The decision to recall S-92s comes after Super Pumas were banned in the wake of a North Sea helicopter crash off the coast of Norway which killed 13 people on April 29th last year.
A spokesman for CHC said the move was in response to an Alert Service Bulletin (ASB) and that all aircraft would now be subject to the ASB maintenance instruction and would be returned to service upon completion.
He was unable to give an indication as the timescale involved.
A spokesman for Aberdeen International Airport said: “We are aware of a safety alert that has been issued for all S92 helicopters and are anticipating a potential impact on helicopter
operations over the next few days until essential maintenance has been carried out. We will support the operators as much as possible through this disruption.”
The move comes after an incident involving an S-92 on a North Sea platform last month.
A spokeswoman for Sikorsky said: “Safety is our top priority, and Sikorsky is working closely with our customer and investigative authorities to determine the root cause of the loss of tail rotor authority in the Dec. 28 installation landing.
“Although the investigation into the Dec. 28 incident has not been completed, Sikorsky released an Alert Service Bulletin on Jan. 10 to define additional interim inspection requirements for the S-92 Tail Rotor Pitch Change Shaft. Those procedures include an off-aircraft check of the PCS bearing and that check must be done before next flight with some leeway for getting back to base.
“We are committed to keeping our customers informed.

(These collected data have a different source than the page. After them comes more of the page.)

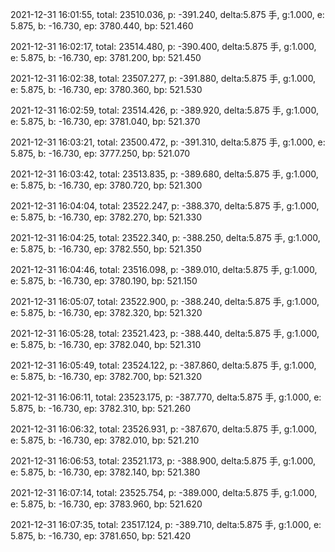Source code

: 2021-12-31 16:01:55, total: 23510.036, p: -391.240, delta:5.875 手, g:1.000, e: 5.875, b: -16.730, ep: 3780.440, bp: 521.460

2021-12-31 16:02:17, total: 23514.480, p: -390.400, delta:5.875 手, g:1.000, e: 5.875, b: -16.730, ep: 3781.200, bp: 521.450

2021-12-31 16:02:38, total: 23507.277, p: -391.880, delta:5.875 手, g:1.000, e: 5.875, b: -16.730, ep: 3780.360, bp: 521.530

2021-12-31 16:02:59, total: 23514.426, p: -389.920, delta:5.875 手, g:1.000, e: 5.875, b: -16.730, ep: 3781.040, bp: 521.370

2021-12-31 16:03:21, total: 23500.472, p: -391.310, delta:5.875 手, g:1.000, e: 5.875, b: -16.730, ep: 3777.250, bp: 521.070

2021-12-31 16:03:42, total: 23513.835, p: -389.680, delta:5.875 手, g:1.000, e: 5.875, b: -16.730, ep: 3780.720, bp: 521.300

2021-12-31 16:04:04, total: 23522.247, p: -388.370, delta:5.875 手, g:1.000, e: 5.875, b: -16.730, ep: 3782.270, bp: 521.330

2021-12-31 16:04:25, total: 23522.340, p: -388.250, delta:5.875 手, g:1.000, e: 5.875, b: -16.730, ep: 3782.550, bp: 521.350

2021-12-31 16:04:46, total: 23516.098, p: -389.010, delta:5.875 手, g:1.000, e: 5.875, b: -16.730, ep: 3780.190, bp: 521.150

2021-12-31 16:05:07, total: 23522.900, p: -388.240, delta:5.875 手, g:1.000, e: 5.875, b: -16.730, ep: 3782.320, bp: 521.320

2021-12-31 16:05:28, total: 23521.423, p: -388.440, delta:5.875 手, g:1.000, e: 5.875, b: -16.730, ep: 3782.040, bp: 521.310

2021-12-31 16:05:49, total: 23524.122, p: -387.860, delta:5.875 手, g:1.000, e: 5.875, b: -16.730, ep: 3782.700, bp: 521.320

2021-12-31 16:06:11, total: 23523.175, p: -387.770, delta:5.875 手, g:1.000, e: 5.875, b: -16.730, ep: 3782.310, bp: 521.260

2021-12-31 16:06:32, total: 23526.931, p: -387.670, delta:5.875 手, g:1.000, e: 5.875, b: -16.730, ep: 3782.010, bp: 521.210

2021-12-31 16:06:53, total: 23521.173, p: -388.900, delta:5.875 手, g:1.000, e: 5.875, b: -16.730, ep: 3782.140, bp: 521.380

2021-12-31 16:07:14, total: 23525.754, p: -389.000, delta:5.875 手, g:1.000, e: 5.875, b: -16.730, ep: 3783.960, bp: 521.620

2021-12-31 16:07:35, total: 23517.124, p: -389.710, delta:5.875 手, g:1.000, e: 5.875, b: -16.730, ep: 3781.650, bp: 521.420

We will further communicate findings if the investigation reveals any safety or airworthiness issues that affect the S-92 helicopter fleet.”
The helicopter flight had been making a shuttle flight between Total’s Elgin platform facilities and West Franklin, around 130 miles off the coast of Aberdeen.
Images later emerged of the damage to the platform as the flight attempted to land with nine passengers and two crew on board.
A source at the time said the S-92 took “gouges out” of the helideck, damaged its wheels and spun on the deck of the West Franklin when it was forced to land.
A Shell spokesperson said: “Shell UK can confirm that following the release of today’s ASB (Alert Service Bulletin) advising of additional checks that have to be carried out on the S-92 pitch change shaft, our UKCS flying programme is likely to be significantly impacted today as the additional checks are carried out.
“Our Logistics team is working on alternative flight provision but it is possible schedule disruption could continue this week.”
The Civil Aviation Authority (CAA) stressed the current move was purely a manufacturer’s recall, not a regulatory decision.
A spokesman said they are aware of the situation and are discussing matters with the three firms which operate S92s in the North Sea region, CHC, Bristow and Babcock.
A spokeswoman for oil and gas firm Shell said their flying was likely to be “significantly impacted” as a result of the decision and work was being carried out on alternative flight provision.
Jake Molloy, regional organiser for the RMT union, welcomed the precautionary move.
He said: “It means the aircraft has to be on the ground for some hours but I’m quite sure every worker in the North Sea would rather that rod and that bearing were inspected to ensure that we don’t have a repeat event of December 28.”